We use the features generated by the encoder as part of decoder inputs.

2 Greedy Translator

A translator is a decoder that processes the features from the encoder into target language sequences. I built such a decoder based on the original Transformer’s decoder.

We feed SOS_IDX (start-of-sequence) token to the decoder to initiate a translation process:

# Start with SOS
decoder_input = torch.Tensor([[SOS_IDX]]).long()

Note: in my Vocab implementation, SOS_IDX is defined as 2.

So, the first decoder input is a batch of one input, which is [ [ SOS_IDX ] ].

We don’t know the length of translated sequences. So, we define a maximum output size as input length plus an extra 50.

# Maximum output size
max_output_length = encoder_input.shape[-1] + 50

We feed both encoder_output and decoder_input to the decoder.

# Autoregressive
for _ in range(max_output_length):
    # Decoder prediction
    logits = model.decode(encoder_output, decoder_input)</pre>

    ....

For the decode method details, please look at this article.

logits has values for all possible token indices from the target vocabulary. A token index with a bigger value is more probable than other tokens with smaller values.

Greedy decoding selects the most probable token for the next iteration.

    # Greedy selection
    token_index = torch.argmax(logits[:, -1], keepdim=True)

If the token_index is EOS_IDX (end-of-sequence), we exit the loop and complete the translation.

    # EOS is most probable => Exit
    if token_index.item()==EOS_IDX:
        break

Otherwise, we append the token_index to the decoder_input and continue to the next iteration.

    # Next Input to Decoder
    decoder_input = torch.cat([decoder_input, token_index], dim=1)

When completing the translation, we remove the SOS_IDX:

# Exclude SOS at the beginning.
decoder_output = decoder_input[0, 1:].numpy()

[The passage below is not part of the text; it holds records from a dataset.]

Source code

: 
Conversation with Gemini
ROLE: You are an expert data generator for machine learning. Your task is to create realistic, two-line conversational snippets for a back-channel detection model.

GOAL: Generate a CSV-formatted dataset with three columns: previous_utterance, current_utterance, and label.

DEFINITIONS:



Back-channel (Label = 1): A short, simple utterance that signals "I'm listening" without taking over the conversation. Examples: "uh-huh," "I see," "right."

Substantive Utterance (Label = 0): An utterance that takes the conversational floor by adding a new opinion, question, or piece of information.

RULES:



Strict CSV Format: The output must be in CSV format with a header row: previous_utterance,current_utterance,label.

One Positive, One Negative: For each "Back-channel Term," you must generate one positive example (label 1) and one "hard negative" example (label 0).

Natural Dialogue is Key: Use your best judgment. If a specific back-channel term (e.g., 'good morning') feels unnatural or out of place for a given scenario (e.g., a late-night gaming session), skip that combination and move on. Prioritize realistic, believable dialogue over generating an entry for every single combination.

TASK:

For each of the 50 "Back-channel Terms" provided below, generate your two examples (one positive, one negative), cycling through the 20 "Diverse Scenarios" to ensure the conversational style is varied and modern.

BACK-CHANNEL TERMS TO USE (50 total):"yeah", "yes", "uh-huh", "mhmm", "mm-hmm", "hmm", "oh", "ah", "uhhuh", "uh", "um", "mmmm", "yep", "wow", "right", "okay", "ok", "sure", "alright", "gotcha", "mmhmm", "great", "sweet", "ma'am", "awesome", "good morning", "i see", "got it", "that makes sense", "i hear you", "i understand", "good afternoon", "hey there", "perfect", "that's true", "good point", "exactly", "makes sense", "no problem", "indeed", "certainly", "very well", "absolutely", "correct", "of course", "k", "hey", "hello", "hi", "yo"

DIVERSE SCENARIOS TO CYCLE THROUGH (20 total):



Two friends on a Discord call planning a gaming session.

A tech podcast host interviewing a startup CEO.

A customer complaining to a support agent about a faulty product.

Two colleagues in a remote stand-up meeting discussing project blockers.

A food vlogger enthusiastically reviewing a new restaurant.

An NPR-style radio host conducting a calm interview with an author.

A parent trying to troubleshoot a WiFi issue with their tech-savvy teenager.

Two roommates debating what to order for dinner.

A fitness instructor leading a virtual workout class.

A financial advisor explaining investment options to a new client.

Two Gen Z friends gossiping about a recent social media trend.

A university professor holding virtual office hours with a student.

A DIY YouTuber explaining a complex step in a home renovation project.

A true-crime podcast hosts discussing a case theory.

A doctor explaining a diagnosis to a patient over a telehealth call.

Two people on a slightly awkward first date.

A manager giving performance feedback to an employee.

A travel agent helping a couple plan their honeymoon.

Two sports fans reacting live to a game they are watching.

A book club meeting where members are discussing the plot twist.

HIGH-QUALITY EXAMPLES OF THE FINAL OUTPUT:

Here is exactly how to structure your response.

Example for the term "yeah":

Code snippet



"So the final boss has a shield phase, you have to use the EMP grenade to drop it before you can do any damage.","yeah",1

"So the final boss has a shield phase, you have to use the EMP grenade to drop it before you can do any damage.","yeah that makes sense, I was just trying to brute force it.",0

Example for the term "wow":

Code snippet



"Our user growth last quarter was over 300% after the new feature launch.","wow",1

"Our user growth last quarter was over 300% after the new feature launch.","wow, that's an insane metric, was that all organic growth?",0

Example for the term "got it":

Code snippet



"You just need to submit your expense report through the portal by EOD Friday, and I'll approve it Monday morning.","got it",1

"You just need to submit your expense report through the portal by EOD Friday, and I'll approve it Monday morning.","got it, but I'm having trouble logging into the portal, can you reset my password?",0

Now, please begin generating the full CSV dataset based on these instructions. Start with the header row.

Finally, we convert token indices to text tokens:

# Convert token indices to token texts
output_texts = [target_vocab.tokens[i] for i in decoder_output]

So, the greedy translator code would look like the below:

import torch
from torch import Tensor

# Create source and target vocab objects
source_vocab = ...
target_vocab = ...

# Input sentence
input_text = '....input language sentence...'

# Tokenization
input_tokens = source_vocab(input_text.strip())

# A batch of one input for Encoder
encoder_input = torch.Tensor([input_tokens])

# Generate encoded features
model.eval()
with torch.no_grad():
    encoder_output = model.encode(encoder_input)

# Start decoding with SOS
decoder_input = torch.Tensor([[SOS_IDX]]).long()

# Maximum output size
max_output_length = encoder_input.shape[-1] + 50 # give some extra length

# Autoregressive
for _ in range(max_output_length):
    # Decoder prediction
    logits = model.decode(encoder_output, decoder_input)

    # Greedy selection
    token_index = torch.argmax(logits[:, -1], keepdim=True)
    
    # EOS is most probable => Exit
    if token_index.item()==EOS_IDX:
        break

    # Next Input to Decoder
    decoder_input = torch.cat([decoder_input, token_index], dim=1)

# Decoder input is a batch of one entry, 
# and we also exclude SOS at the beginning.
decoder_output = decoder_input[0, 1:].numpy()

# Convert token indices to token texts
output_texts = [target_vocab.tokens[i] for i in decoder_output]

3 Beam Search Translator

The beam search translator follows the same process as the greedy translator, except that we keep track of multiple translation sequences (paths).

Please look at this article for more details on the beam search algorithm.

We call the number of paths beam_size:

beam_size = 3

Like the greedy translator, we start with one sequence with only SOS_IDX. We also define scores, having only one score of 0 for the start sequence.

# Start with SOS
decoder_input = torch.Tensor([[SOS_IDX]]).long()
scores = torch.Tensor([0.])

We feed both encoder_output and decoder_input to the decoder.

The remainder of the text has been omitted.